Kükentöten: Politischer Wunschtraum scheitert an Realität

Klöckner mit einem Plakat und der Aufforderung zum Beenden von Kükentöten
am Freitag, 25.09.2020 - 05:00 (6 Kommentare)

Seit Jahren kündigen die Bundeslandwirtschaftsminister der Union an, dass ein Ausstieg aus dem Kükentöten unmittelbar bevorsteht. Vor rund zwei Wochen legte Julia Klöckner dazu einen Gesetzentwurf vor. Nun zeigt die Wirtschaft, dass es so einfach doch nicht geht.

In den letzten Jahren verging kaum eine Internationale Grüne Woche in Berlin, ohne dass sich der damalige Landwirtschaftsminister Christian Schmidt oder die aktuelle Amtsinhaberin Julia Klöckner nicht mit einer Maschine fotografieren ließen, die als Beweis dienen sollten, dass die Geschlechterbestimmung im Ei immer besser funktioniert. Mit einem marktwirtschaftlich tragfähigen Verfahren sollte es möglich sein, das Töten von Eintagsküken zu verbieten.

Gesetzentwurf Kükentöten: halb machbar, halb Wunschtraum

Simon Michel-Berger

Am 9. September jubelte man im Bundeslandwirtschaftsministerium, dass Deutschland mit seinem Gesetzentwurf zur Beendigung des Kükentötens weltweit Vorreiter werden würde.

Der Text sieht unter anderem vor, dass ab 2022 männlichen Küken aus Zuchtlinien zur Legeleistung nicht mehr getötet werden dürfen. Das ist in der Tat technisch machbar, indem man das Geschlecht der Küken im Ei bestimmt und diese Eier nicht weiter bebrütet.

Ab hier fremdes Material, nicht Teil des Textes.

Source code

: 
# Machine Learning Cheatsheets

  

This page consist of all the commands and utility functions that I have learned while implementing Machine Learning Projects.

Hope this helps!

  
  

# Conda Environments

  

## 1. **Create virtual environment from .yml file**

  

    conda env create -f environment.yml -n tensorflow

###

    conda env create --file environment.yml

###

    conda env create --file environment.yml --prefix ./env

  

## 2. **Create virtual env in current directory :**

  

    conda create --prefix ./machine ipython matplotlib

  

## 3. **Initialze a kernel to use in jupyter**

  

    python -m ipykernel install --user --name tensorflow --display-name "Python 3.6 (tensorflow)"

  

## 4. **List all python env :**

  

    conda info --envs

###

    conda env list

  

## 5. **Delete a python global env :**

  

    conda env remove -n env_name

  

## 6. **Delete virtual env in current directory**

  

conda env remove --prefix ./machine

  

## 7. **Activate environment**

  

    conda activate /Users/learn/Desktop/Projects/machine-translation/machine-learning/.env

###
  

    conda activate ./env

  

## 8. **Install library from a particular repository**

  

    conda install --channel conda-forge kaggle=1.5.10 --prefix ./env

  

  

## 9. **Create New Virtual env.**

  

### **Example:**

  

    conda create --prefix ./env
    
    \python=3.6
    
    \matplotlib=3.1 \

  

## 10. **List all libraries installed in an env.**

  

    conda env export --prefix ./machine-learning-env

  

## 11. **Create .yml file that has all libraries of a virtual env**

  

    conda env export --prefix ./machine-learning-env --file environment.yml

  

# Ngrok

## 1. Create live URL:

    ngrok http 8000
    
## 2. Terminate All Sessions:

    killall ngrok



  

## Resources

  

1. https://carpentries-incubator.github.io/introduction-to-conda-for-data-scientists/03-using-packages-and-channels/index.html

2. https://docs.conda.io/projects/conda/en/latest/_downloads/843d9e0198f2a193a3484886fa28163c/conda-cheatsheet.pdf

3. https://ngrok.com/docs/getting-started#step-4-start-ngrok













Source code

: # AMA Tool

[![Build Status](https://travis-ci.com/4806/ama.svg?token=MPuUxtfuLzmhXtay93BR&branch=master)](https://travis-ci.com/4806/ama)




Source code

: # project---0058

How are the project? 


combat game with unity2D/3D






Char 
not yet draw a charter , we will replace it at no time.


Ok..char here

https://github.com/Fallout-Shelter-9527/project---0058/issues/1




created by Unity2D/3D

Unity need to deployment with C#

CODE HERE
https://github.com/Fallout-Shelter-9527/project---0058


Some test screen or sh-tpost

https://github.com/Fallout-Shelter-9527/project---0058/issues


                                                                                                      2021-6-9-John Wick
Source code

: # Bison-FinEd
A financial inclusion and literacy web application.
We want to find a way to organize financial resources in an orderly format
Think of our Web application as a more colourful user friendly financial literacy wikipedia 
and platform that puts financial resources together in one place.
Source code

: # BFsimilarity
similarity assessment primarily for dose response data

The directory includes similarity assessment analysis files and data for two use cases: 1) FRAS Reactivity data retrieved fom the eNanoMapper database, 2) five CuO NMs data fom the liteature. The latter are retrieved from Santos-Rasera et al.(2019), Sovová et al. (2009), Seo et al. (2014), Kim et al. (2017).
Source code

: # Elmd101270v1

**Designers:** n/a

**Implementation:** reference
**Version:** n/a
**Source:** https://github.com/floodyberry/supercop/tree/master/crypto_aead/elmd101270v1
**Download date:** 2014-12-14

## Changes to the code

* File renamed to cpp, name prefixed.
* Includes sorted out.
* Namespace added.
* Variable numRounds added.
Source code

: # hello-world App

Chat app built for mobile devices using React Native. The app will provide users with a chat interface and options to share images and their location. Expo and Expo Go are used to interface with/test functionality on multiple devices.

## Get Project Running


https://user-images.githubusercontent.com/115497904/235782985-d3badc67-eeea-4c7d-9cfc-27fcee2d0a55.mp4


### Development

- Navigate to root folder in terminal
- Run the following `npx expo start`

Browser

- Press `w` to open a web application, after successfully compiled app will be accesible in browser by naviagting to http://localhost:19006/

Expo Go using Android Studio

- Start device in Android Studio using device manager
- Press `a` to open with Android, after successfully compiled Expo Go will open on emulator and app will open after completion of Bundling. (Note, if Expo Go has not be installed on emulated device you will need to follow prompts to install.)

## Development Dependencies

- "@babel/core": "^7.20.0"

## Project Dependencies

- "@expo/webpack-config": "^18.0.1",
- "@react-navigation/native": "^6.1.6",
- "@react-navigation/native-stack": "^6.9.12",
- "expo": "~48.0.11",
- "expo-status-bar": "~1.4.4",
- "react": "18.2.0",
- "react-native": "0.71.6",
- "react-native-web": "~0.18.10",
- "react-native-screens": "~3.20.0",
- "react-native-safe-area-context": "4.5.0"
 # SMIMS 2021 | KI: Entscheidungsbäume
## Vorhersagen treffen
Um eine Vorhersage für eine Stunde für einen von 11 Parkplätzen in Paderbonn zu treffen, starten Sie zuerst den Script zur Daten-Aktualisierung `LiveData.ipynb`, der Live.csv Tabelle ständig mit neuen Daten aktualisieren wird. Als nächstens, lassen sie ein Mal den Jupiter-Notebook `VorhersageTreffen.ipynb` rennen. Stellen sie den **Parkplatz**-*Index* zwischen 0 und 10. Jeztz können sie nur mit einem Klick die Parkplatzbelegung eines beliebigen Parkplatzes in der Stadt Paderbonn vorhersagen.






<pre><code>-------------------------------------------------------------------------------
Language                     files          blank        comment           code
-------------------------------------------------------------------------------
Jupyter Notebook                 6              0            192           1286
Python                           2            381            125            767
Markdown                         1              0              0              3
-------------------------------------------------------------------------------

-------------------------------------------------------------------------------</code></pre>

Problematisch wird es mit dem zweiten Teil des Gesetzentwurfes: Demnach dürfen ab 2024 auch keine Hühnerembryonen ab dem siebten Bebrütungstag mehr getötet werden. Das ist momentan technisch nicht machbar und niemand kann sagen, ob es 2024 machbar sein wird. Die Respeggt-Gruppe, welche das Seleggt-Verfahren zur Geschlechtsbestimmung im Brutei (am 9. Bruttag) anbietet, ist sich so unsicher, dass sie den Bau eines neuen Zentrums zur Geschlechtsbestimmung deswegen vor Kurzem gestoppt hat.

Das Luftschloss wackelt

Respeggt hat bereits ein solches Zentrum. Es müsste schließen, wenn der zweite Teil des Klöcknerschen Gesetzes in Kraft träte. Was aber würde das bedeuten?  Vielleicht könnten andere Anbieter in die Bresche springen. Falls das nicht passiert, dann wäre die bisherige Geschlechterbestimmung im Ei nutzlos. Weil das Töten von Eintagsküken aber verboten wäre, müssten alle männlichen Küken aufgezogen werden. Damit würde sich das ganze Verbot des Kükentötens, an dem zwei Bundesminister seit Jahren arbeiten, als Kartenhaus erweisen. Wunsch und Wirklichkeit klaffen eben auch in der Agrarpolitik oft weit auseinander.